What follows is a set of records; repeat them exactly, without the pictures.

Plain-text document sources
------------
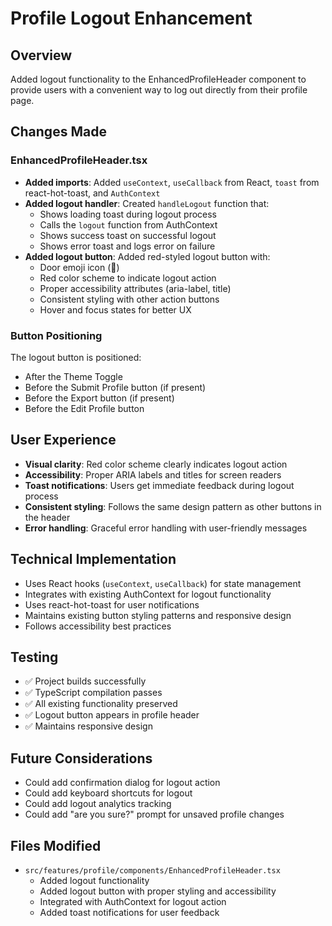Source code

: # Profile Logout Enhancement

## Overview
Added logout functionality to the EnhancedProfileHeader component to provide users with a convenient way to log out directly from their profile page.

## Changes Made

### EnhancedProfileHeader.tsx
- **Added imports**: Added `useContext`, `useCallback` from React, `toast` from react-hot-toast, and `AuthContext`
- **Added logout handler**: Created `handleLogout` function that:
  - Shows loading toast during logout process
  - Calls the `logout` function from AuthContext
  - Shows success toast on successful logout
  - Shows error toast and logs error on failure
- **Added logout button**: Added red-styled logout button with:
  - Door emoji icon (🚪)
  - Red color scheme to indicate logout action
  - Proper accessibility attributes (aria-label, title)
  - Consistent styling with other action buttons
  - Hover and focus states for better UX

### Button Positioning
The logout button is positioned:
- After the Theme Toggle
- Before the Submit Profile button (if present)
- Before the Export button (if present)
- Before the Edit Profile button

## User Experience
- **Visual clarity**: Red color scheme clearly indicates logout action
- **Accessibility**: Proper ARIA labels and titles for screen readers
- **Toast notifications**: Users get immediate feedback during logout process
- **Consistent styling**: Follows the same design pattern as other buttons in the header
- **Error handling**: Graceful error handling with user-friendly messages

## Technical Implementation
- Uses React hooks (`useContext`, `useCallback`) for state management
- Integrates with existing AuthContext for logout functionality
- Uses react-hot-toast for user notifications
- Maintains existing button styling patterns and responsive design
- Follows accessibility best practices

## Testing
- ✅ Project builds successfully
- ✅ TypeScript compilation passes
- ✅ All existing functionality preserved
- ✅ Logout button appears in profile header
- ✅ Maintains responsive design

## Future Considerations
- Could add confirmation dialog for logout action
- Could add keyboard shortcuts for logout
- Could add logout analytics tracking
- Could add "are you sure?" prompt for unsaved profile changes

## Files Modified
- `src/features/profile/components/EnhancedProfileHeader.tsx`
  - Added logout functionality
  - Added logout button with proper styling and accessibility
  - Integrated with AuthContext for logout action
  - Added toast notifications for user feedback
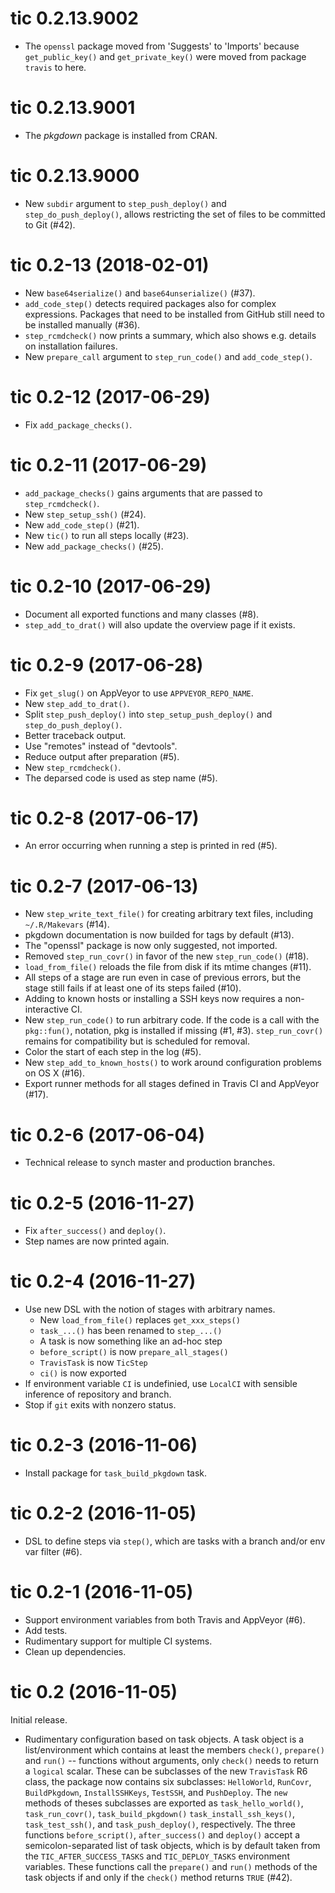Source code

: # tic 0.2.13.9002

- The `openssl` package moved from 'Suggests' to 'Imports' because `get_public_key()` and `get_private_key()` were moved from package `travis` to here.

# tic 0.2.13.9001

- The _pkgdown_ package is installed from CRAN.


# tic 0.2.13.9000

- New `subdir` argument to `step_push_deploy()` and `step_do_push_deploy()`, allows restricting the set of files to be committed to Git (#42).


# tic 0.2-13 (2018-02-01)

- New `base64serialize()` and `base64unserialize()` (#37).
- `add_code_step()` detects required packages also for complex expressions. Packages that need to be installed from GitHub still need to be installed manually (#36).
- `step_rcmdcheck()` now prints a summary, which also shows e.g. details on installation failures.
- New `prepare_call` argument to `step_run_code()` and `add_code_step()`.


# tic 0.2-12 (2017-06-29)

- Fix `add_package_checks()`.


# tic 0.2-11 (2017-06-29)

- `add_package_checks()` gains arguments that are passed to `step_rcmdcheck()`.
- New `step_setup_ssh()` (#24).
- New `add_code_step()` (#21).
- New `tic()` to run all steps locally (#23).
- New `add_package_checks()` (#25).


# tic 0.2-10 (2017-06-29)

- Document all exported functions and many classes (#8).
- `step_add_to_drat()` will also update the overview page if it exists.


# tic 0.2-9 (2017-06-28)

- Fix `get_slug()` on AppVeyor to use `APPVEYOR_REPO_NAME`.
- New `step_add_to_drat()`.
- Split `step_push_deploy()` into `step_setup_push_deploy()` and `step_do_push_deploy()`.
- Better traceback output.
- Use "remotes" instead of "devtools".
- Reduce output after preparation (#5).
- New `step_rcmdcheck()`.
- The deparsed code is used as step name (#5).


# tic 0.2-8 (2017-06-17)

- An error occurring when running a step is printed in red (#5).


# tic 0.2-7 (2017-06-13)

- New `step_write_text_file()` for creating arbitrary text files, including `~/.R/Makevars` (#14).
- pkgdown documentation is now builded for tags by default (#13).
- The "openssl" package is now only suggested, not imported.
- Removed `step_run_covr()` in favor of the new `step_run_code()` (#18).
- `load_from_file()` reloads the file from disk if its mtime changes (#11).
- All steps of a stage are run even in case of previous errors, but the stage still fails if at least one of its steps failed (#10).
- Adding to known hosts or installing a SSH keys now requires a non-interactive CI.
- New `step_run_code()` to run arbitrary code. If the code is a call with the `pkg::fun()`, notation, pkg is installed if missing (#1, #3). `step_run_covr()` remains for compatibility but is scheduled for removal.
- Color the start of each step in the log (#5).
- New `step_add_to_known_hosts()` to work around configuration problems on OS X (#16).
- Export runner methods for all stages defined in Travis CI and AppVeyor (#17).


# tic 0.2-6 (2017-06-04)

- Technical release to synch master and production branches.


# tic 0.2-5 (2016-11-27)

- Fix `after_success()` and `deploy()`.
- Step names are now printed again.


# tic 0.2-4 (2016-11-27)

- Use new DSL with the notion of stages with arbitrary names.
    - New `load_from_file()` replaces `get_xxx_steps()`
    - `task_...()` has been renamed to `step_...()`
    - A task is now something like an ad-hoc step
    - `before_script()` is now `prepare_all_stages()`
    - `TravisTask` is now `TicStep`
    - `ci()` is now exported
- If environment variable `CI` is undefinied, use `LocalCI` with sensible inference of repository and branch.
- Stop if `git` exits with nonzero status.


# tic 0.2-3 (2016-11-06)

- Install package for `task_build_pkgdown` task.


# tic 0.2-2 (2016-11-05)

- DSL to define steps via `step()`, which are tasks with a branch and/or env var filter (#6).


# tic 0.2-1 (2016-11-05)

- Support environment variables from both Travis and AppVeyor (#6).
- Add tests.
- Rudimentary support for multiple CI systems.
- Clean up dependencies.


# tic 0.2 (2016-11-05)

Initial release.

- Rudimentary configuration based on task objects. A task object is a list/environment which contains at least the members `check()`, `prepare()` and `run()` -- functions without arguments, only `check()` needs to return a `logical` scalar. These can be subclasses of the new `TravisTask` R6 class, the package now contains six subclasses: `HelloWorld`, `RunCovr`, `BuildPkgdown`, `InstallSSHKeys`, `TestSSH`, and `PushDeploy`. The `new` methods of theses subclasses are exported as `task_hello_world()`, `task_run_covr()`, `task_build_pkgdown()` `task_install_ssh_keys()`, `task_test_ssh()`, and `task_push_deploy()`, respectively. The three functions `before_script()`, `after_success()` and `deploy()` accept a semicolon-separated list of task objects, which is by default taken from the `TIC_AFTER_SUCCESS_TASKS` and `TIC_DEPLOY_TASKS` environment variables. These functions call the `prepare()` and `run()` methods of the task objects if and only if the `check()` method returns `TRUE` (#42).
------------
§ RESPONSE AREA
Source code

: # Profile Logout Enhancement

## Overview
Added logout functionality to the EnhancedProfileHeader component to provide users with a convenient way to log out directly from their profile page.

## Changes Made

### EnhancedProfileHeader.tsx
- **Added imports**: Added `useContext`, `useCallback` from React, `toast` from react-hot-toast, and `AuthContext`
- **Added logout handler**: Created `handleLogout` function that:
  - Shows loading toast during logout process
  - Calls the `logout` function from AuthContext
  - Shows success toast on successful logout
  - Shows error toast and logs error on failure
- **Added logout button**: Added red-styled logout button with:
  - Door emoji icon (🚪)
  - Red color scheme to indicate logout action
  - Proper accessibility attributes (aria-label, title)
  - Consistent styling with other action buttons
  - Hover and focus states for better UX

### Button Positioning
The logout button is positioned:
- After the Theme Toggle
- Before the Submit Profile button (if present)
- Before the Export button (if present)
- Before the Edit Profile button

## User Experience
- **Visual clarity**: Red color scheme clearly indicates logout action
- **Accessibility**: Proper ARIA labels and titles for screen readers
- **Toast notifications**: Users get immediate feedback during logout process
- **Consistent styling**: Follows the same design pattern as other buttons in the header
- **Error handling**: Graceful error handling with user-friendly messages

## Technical Implementation
- Uses React hooks (`useContext`, `useCallback`) for state management
- Integrates with existing AuthContext for logout functionality
- Uses react-hot-toast for user notifications
- Maintains existing button styling patterns and responsive design
- Follows accessibility best practices

## Testing
- ✅ Project builds successfully
- ✅ TypeScript compilation passes
- ✅ All existing functionality preserved
- ✅ Logout button appears in profile header
- ✅ Maintains responsive design

## Future Considerations
- Could add confirmation dialog for logout action
- Could add keyboard shortcuts for logout
- Could add logout analytics tracking
- Could add "are you sure?" prompt for unsaved profile changes

## Files Modified
- `src/features/profile/components/EnhancedProfileHeader.tsx`
  - Added logout functionality
  - Added logout button with proper styling and accessibility
  - Integrated with AuthContext for logout action
  - Added toast notifications for user feedback
Source code

: # tic 0.2.13.9002

- The `openssl` package moved from 'Suggests' to 'Imports' because `get_public_key()` and `get_private_key()` were moved from package `travis` to here.

# tic 0.2.13.9001

- The _pkgdown_ package is installed from CRAN.


# tic 0.2.13.9000

- New `subdir` argument to `step_push_deploy()` and `step_do_push_deploy()`, allows restricting the set of files to be committed to Git (#42).


# tic 0.2-13 (2018-02-01)

- New `base64serialize()` and `base64unserialize()` (#37).
- `add_code_step()` detects required packages also for complex expressions. Packages that need to be installed from GitHub still need to be installed manually (#36).
- `step_rcmdcheck()` now prints a summary, which also shows e.g. details on installation failures.
- New `prepare_call` argument to `step_run_code()` and `add_code_step()`.


# tic 0.2-12 (2017-06-29)

- Fix `add_package_checks()`.


# tic 0.2-11 (2017-06-29)

- `add_package_checks()` gains arguments that are passed to `step_rcmdcheck()`.
- New `step_setup_ssh()` (#24).
- New `add_code_step()` (#21).
- New `tic()` to run all steps locally (#23).
- New `add_package_checks()` (#25).


# tic 0.2-10 (2017-06-29)

- Document all exported functions and many classes (#8).
- `step_add_to_drat()` will also update the overview page if it exists.


# tic 0.2-9 (2017-06-28)

- Fix `get_slug()` on AppVeyor to use `APPVEYOR_REPO_NAME`.
- New `step_add_to_drat()`.
- Split `step_push_deploy()` into `step_setup_push_deploy()` and `step_do_push_deploy()`.
- Better traceback output.
- Use "remotes" instead of "devtools".
- Reduce output after preparation (#5).
- New `step_rcmdcheck()`.
- The deparsed code is used as step name (#5).


# tic 0.2-8 (2017-06-17)

- An error occurring when running a step is printed in red (#5).


# tic 0.2-7 (2017-06-13)

- New `step_write_text_file()` for creating arbitrary text files, including `~/.R/Makevars` (#14).
- pkgdown documentation is now builded for tags by default (#13).
- The "openssl" package is now only suggested, not imported.
- Removed `step_run_covr()` in favor of the new `step_run_code()` (#18).
- `load_from_file()` reloads the file from disk if its mtime changes (#11).
- All steps of a stage are run even in case of previous errors, but the stage still fails if at least one of its steps failed (#10).
- Adding to known hosts or installing a SSH keys now requires a non-interactive CI.
- New `step_run_code()` to run arbitrary code. If the code is a call with the `pkg::fun()`, notation, pkg is installed if missing (#1, #3). `step_run_covr()` remains for compatibility but is scheduled for removal.
- Color the start of each step in the log (#5).
- New `step_add_to_known_hosts()` to work around configuration problems on OS X (#16).
- Export runner methods for all stages defined in Travis CI and AppVeyor (#17).


# tic 0.2-6 (2017-06-04)

- Technical release to synch master and production branches.


# tic 0.2-5 (2016-11-27)

- Fix `after_success()` and `deploy()`.
- Step names are now printed again.


# tic 0.2-4 (2016-11-27)

- Use new DSL with the notion of stages with arbitrary names.
    - New `load_from_file()` replaces `get_xxx_steps()`
    - `task_...()` has been renamed to `step_...()`
    - A task is now something like an ad-hoc step
    - `before_script()` is now `prepare_all_stages()`
    - `TravisTask` is now `TicStep`
    - `ci()` is now exported
- If environment variable `CI` is undefinied, use `LocalCI` with sensible inference of repository and branch.
- Stop if `git` exits with nonzero status.


# tic 0.2-3 (2016-11-06)

- Install package for `task_build_pkgdown` task.


# tic 0.2-2 (2016-11-05)

- DSL to define steps via `step()`, which are tasks with a branch and/or env var filter (#6).


# tic 0.2-1 (2016-11-05)

- Support environment variables from both Travis and AppVeyor (#6).
- Add tests.
- Rudimentary support for multiple CI systems.
- Clean up dependencies.


# tic 0.2 (2016-11-05)

Initial release.

- Rudimentary configuration based on task objects. A task object is a list/environment which contains at least the members `check()`, `prepare()` and `run()` -- functions without arguments, only `check()` needs to return a `logical` scalar. These can be subclasses of the new `TravisTask` R6 class, the package now contains six subclasses: `HelloWorld`, `RunCovr`, `BuildPkgdown`, `InstallSSHKeys`, `TestSSH`, and `PushDeploy`. The `new` methods of theses subclasses are exported as `task_hello_world()`, `task_run_covr()`, `task_build_pkgdown()` `task_install_ssh_keys()`, `task_test_ssh()`, and `task_push_deploy()`, respectively. The three functions `before_script()`, `after_success()` and `deploy()` accept a semicolon-separated list of task objects, which is by default taken from the `TIC_AFTER_SUCCESS_TASKS` and `TIC_DEPLOY_TASKS` environment variables. These functions call the `prepare()` and `run()` methods of the task objects if and only if the `check()` method returns `TRUE` (#42).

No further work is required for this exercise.